Tuesday, November 13, 2007

Assignment 10: I like my first life better

I had absolutely no idea what Second Life was when starting this assignment. The concept of virtual worlds is completely foreign to me and honestly I find it to be a little ridiculous. I am not one for spending much unnecessary time on the computer despite its apparently endless opportunities. Interacting with real people appeals to me much more. That being said, I reluctantly began the extremely long process of downloading and installing Second Life on my computer and getting started.


I spent most of my time making my avatar, realizing just how extensive my options were. I altered just about every aspect that I could, playing around with ridiculous extremes, until I finally landed on a quite normal, attractive female. I assumed that the fact that I perceived my avatar to be attractive would affect how I acted in the game, but I was wrong. As it turns out I could not get used to this virtual world. It seemed crazy to me how much time and effort was invested by the users into something that isn’t even real.


It took me so long to get started because I didn’t fully understand how everything worked or what I was supposed to do. Being in Second Life as an attractive avatar I assumed I would feel more eager and comfortable being extroverted. However, I soon realized the complete opposite. I was overwhelmed by complexity of the game and became extremely disinterested quickly. The experience of going to the fake store or a fake party as a computerized girl who walks like the tin man seemed less than thrilling. I tried to go up and talk to people but was crippled by the fact that I perceived the entire situation to be awkward and strange and could not stop thinking about the fact that there was a real person at a computer controlling that avatar. This does not support Yee and Bailenson’s findings. Despite my attractiveness I was not outgoing or willing to approach strangers. Therefore I also did not disclose more or intimate information. The attractiveness of my avatar had nothing to do with the way I behaved, probably because I assumed that most people made their avatars attractive or the way they wished they looked and are aware that others must do the same. Therefore, the way others perceived me “physically” seemed irrelevant. I assume that this does support the Proteus effect however in that people choose the way that they are represented by their avatar and usually behave in accordance with how they believe that they are perceived. Most would choose an avatar that is representative of how they wished they looked and then be able to act the way they wish they could act in social situations.

3 comments:

Grace Oh said...

Colleen,

I definitely agree with you and understand what you mean when you say Second Life was complicating to use at first. I also did not have a good idea what kind of game Second Life was and it is hard for me to get used to video/virtual games in general. I too felt it took a long time to get the hang out things within the game.
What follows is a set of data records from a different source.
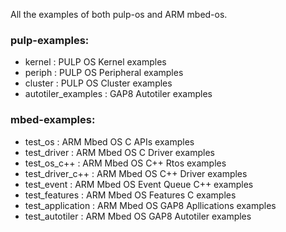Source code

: All the examples of both pulp-os and ARM mbed-os.

### pulp-examples:
 - kernel               : PULP OS Kernel examples
 - periph               : PULP OS Peripheral examples
 - cluster              : PULP OS Cluster examples
 - autotiler_examples   : GAP8 Autotiler examples

### mbed-examples:
 - test_os              : ARM Mbed OS C APIs examples
 - test_driver          : ARM Mbed OS C Driver examples
 - test_os_c++          : ARM Mbed OS C++ Rtos examples
 - test_driver_c++      : ARM Mbed OS C++ Driver examples
 - test_event           : ARM Mbed OS Event Queue C++ examples
 - test_features        : ARM Mbed OS Features C examples
 - test_application     : ARM Mbed OS GAP8 Apllications examples
 - test_autotiler       : ARM Mbed OS GAP8 Autotiler examples
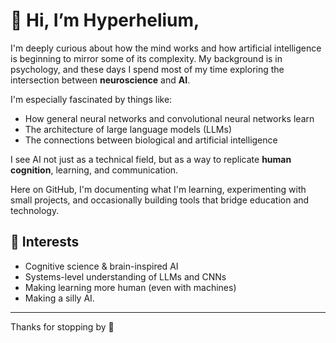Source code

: # 👋 Hi, I’m Hyperhelium,

I'm deeply curious about how the mind works and how artificial intelligence is beginning to mirror some of its complexity. My background is in psychology, and these days I spend most of my time exploring the intersection between **neuroscience** and **AI**.

I'm especially fascinated by things like:

 - How general neural networks and convolutional neural networks learn
- The architecture of large language models (LLMs)  
- The connections between biological and artificial intelligence  

I see AI not just as a technical field, but as a way to replicate **human cognition**, learning, and communication.

Here on GitHub, I'm documenting what I'm learning, experimenting with small projects, and occasionally building tools that bridge education and technology.

## 🧠 Interests

- Cognitive science & brain-inspired AI  
- Systems-level understanding of LLMs and CNNs  
- Making learning more human (even with machines)
- Making a silly AI.

---

Thanks for stopping by 👋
What is surprising to me is the fact that many people did not fall under the Proteus Effect as Yee & Bailenson researched would happen to players. It seems like you did not find yourself acting the way your avatar was being portrayed as many others did not as well. I on the other hand for some reason did. I wonder if it has something to do with how susceptible we are to how others perceive us or something else. In my opinion, I would have predicted that more people would have fallen into the character of their avatar.

I wonder if it is because of what you stated, that maybe it is because we are not used to the game and have not been playing Second Life for an extended amount of time. Perhaps if we were all to play Second Life for several days or even weeks, more of us would fall under the Proteus Effect as well.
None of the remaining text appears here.